Task goal:
Your response must be made up of each line in the data below that contains the string "array".

══ Data ══

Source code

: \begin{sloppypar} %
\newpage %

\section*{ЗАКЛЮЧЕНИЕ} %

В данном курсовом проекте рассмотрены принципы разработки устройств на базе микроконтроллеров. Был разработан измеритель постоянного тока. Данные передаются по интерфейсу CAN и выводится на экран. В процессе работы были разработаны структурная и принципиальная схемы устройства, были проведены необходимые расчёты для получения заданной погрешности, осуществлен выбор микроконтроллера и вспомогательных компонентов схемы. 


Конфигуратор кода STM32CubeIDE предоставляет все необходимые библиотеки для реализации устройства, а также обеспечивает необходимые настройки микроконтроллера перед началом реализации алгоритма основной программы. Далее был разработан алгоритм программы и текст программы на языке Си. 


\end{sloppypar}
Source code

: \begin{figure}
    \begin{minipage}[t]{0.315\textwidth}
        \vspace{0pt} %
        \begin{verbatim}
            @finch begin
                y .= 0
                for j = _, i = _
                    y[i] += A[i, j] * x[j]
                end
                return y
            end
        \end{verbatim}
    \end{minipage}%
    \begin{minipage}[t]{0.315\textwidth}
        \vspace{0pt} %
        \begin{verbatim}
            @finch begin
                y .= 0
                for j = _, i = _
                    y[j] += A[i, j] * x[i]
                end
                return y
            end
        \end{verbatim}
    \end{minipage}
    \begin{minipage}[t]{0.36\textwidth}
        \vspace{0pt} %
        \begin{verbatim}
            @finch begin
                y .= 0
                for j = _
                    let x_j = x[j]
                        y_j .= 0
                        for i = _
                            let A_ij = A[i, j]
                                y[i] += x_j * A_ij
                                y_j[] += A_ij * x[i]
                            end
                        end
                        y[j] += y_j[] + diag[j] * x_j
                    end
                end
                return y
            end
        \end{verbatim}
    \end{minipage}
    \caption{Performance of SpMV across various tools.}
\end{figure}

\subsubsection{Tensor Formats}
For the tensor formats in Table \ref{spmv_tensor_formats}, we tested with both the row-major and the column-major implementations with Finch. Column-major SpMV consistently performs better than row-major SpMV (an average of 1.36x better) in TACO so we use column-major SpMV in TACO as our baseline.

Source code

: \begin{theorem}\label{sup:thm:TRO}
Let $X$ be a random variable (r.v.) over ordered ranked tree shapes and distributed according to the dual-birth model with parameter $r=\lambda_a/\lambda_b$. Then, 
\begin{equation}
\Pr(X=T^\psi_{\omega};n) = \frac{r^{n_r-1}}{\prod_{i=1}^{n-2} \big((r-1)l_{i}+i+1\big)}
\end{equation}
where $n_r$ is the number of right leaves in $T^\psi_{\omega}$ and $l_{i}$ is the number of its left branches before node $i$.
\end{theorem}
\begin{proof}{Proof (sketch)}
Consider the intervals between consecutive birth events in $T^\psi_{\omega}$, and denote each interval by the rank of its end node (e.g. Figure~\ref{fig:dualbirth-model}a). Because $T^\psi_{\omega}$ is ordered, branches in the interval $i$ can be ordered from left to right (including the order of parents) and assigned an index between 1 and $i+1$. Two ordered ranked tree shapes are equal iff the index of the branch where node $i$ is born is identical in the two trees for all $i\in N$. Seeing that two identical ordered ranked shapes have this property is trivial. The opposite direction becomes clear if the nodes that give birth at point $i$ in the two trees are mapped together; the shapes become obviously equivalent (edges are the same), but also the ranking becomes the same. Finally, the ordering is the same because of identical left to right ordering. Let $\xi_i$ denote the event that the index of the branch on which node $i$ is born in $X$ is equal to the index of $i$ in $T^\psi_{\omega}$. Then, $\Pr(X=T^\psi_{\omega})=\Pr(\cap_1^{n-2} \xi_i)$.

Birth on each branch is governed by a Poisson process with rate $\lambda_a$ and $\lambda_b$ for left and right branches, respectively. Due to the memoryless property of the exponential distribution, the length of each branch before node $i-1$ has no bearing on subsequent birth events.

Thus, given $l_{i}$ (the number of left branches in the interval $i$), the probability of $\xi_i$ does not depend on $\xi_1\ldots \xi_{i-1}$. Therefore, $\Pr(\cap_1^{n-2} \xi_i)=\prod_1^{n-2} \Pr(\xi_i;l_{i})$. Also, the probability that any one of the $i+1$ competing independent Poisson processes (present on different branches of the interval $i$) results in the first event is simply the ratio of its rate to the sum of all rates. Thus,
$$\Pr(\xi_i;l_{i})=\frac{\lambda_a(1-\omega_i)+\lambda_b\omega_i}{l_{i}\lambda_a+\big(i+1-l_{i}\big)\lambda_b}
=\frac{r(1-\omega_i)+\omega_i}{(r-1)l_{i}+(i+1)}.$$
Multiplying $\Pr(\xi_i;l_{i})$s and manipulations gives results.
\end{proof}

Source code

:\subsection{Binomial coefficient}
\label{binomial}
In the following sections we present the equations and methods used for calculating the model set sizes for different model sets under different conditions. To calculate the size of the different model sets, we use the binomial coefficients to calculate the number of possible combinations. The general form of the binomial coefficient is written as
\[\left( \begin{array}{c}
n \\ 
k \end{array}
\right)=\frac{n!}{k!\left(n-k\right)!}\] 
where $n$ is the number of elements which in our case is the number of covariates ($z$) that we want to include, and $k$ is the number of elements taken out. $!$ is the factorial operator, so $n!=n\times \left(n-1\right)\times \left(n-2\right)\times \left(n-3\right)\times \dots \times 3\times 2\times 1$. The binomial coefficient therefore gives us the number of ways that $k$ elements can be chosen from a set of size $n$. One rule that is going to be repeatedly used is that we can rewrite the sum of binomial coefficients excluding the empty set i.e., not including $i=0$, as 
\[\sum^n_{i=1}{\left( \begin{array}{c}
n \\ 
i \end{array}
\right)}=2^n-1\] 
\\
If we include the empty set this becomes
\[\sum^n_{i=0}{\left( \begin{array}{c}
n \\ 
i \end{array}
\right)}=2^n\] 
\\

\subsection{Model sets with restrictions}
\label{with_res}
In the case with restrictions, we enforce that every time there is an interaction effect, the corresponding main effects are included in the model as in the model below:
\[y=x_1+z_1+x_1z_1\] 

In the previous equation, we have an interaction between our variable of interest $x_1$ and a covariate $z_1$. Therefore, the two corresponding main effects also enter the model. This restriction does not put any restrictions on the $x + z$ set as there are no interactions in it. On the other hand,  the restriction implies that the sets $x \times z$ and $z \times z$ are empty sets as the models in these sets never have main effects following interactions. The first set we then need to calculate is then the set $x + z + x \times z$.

═══

Expected output:
\[\left( \begin{array}{c}
k \end{array}
\[\sum^n_{i=1}{\left( \begin{array}{c}
i \end{array}
\[\sum^n_{i=0}{\left( \begin{array}{c}
i \end{array}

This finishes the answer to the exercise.